The new standard, issued in May 2014, replaces nearly all existing US GAAP and IFRS guidance and will require significant management judgment - in addition to changing the way many US companies recognize and disclose revenue in their financial statements.
The survey finds that a majority of respondents (87 percent) expect to make at least some changes to their company's internal controls in response to the new standard; however, fewer companies (45 percent) expect to make changes to their business models. Additionally, when respondents were asked whether they expect a material impact to the income statement and/or balance sheet, 47 percent say they expect a material impact and 53 percent do not expect a material impact.
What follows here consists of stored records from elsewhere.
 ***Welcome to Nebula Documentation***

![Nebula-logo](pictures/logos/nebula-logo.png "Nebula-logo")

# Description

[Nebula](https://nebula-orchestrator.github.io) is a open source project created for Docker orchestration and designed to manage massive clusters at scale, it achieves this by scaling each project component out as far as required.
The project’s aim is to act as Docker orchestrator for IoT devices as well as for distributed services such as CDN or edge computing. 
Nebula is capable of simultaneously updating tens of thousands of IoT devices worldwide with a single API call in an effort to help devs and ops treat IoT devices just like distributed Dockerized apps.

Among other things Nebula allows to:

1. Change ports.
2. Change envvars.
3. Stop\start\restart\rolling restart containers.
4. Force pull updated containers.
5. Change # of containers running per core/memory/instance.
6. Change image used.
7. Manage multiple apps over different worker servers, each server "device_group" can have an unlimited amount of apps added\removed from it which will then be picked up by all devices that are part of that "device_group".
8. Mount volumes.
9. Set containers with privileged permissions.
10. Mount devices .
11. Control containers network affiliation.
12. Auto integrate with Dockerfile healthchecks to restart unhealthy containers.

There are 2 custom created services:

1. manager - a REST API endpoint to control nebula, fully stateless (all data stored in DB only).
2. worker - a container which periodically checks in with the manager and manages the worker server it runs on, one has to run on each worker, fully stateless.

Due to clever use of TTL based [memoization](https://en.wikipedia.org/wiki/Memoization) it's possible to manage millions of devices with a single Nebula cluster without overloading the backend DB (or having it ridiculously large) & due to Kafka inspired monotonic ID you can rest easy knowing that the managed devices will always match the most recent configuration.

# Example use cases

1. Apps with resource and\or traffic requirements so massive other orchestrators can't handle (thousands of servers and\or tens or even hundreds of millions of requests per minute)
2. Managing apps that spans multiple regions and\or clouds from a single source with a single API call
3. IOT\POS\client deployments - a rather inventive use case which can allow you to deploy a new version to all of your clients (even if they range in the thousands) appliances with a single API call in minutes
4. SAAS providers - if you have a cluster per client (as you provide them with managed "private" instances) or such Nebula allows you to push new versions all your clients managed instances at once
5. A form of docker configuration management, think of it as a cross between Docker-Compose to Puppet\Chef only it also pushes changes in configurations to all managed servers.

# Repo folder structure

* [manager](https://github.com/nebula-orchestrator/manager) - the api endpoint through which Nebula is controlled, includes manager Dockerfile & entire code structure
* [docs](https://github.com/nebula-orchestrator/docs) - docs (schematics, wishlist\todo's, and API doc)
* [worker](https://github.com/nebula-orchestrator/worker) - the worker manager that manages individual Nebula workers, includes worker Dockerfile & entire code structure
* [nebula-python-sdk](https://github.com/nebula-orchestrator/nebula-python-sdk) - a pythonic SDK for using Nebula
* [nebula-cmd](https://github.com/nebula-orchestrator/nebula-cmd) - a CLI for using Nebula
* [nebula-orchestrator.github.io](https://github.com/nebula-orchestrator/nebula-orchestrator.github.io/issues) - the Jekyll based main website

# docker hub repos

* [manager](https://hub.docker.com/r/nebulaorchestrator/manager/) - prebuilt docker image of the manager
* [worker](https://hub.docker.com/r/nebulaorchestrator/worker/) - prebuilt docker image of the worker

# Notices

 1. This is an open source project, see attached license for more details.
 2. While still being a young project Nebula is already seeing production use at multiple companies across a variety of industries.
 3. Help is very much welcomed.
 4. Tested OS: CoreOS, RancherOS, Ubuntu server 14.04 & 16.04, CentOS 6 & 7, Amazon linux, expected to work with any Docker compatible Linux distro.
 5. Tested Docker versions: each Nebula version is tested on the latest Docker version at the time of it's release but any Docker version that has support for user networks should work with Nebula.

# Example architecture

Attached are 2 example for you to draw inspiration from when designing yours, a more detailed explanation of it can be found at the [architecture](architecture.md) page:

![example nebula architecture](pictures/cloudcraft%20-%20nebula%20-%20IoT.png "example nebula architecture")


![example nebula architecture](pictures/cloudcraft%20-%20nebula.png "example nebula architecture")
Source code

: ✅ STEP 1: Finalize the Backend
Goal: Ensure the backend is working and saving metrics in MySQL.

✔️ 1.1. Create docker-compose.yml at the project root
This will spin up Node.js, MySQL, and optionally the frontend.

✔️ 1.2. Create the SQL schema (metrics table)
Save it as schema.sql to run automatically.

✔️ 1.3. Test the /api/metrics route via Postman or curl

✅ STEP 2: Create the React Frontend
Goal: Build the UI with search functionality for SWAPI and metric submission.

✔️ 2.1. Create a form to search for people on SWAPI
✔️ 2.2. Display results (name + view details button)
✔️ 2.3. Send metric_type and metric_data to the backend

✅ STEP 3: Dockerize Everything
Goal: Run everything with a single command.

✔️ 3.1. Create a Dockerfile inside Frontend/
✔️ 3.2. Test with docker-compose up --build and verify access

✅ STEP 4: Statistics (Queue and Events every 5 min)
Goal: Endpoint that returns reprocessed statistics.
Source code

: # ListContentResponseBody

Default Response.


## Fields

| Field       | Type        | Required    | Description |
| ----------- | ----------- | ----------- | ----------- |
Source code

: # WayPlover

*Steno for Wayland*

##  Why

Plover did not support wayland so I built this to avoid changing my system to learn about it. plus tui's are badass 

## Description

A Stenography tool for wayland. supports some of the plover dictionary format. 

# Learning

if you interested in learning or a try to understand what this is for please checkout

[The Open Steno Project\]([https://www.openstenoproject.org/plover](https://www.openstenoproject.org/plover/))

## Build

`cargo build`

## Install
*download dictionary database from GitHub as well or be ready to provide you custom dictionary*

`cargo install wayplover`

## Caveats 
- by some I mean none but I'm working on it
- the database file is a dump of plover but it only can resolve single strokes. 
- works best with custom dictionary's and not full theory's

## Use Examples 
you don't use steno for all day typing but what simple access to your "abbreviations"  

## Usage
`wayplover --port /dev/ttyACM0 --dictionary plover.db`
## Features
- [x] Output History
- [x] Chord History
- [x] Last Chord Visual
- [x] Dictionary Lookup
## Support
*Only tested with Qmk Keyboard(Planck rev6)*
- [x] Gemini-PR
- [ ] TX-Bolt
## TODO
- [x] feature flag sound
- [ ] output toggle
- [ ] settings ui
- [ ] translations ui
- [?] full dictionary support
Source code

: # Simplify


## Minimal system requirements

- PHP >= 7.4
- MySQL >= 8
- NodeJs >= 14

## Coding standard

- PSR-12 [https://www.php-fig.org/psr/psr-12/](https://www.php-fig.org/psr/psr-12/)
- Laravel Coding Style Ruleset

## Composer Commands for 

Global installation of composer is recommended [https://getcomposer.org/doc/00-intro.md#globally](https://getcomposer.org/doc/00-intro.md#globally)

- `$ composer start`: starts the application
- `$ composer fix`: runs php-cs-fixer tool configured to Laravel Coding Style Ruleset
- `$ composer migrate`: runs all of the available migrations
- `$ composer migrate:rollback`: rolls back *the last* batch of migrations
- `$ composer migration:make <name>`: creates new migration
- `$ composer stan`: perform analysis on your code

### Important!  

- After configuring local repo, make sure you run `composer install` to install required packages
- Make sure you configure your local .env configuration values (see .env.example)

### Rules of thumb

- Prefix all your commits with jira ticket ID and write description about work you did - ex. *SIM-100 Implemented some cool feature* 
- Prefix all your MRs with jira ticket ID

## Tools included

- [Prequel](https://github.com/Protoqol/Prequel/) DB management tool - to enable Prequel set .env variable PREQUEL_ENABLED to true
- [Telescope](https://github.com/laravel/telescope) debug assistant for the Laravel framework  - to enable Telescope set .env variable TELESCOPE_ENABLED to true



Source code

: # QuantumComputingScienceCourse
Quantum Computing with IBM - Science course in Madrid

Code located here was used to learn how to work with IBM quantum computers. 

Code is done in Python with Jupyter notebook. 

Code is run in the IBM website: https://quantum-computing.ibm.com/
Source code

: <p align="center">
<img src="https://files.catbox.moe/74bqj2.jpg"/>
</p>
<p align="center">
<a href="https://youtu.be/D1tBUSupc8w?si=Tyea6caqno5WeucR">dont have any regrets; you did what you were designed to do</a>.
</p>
The responses also indicate that disclosures are, by far and away, the number one area expected to result in increased level of operational effort.
"Although the new standard will affect certain industries more than others, all organizations will feel some impact," said Farhad Zaman, PwC Deals Partner. "Companies do not know what the implementation journey fully looks like yet in terms of implementation processes, costs, timing, contract reviews, IT and systems, operations, quantification and reporting. The 2017 effective date for the new revenue recognition standard may seem far off, but those most affected by the change should start preparing now."
According to the report, there are several key areas where, from a technical accounting perspective, determining the appropriate accounting is expected to be challenging. The top five areas include:
- Applying the variable consideration constraint
- Determining the impact of contract modifications
- Determining whether items are "distinct" in multiple element arrangements
- Estimating the standalone selling price of performance obligations
- Determining the impact of the "collectability threshold"
When asked if companies have enough time to implement the standard by 2017, using the full retrospective method, respondents are generally split: 29 percent say 'yes,' and 25 percent say 'no.' Respondents are also fairly split in their responses related to a planned method of adoption, with 12 percent expecting to use the full retrospective method and 12 percent expecting to use the modified retrospective method.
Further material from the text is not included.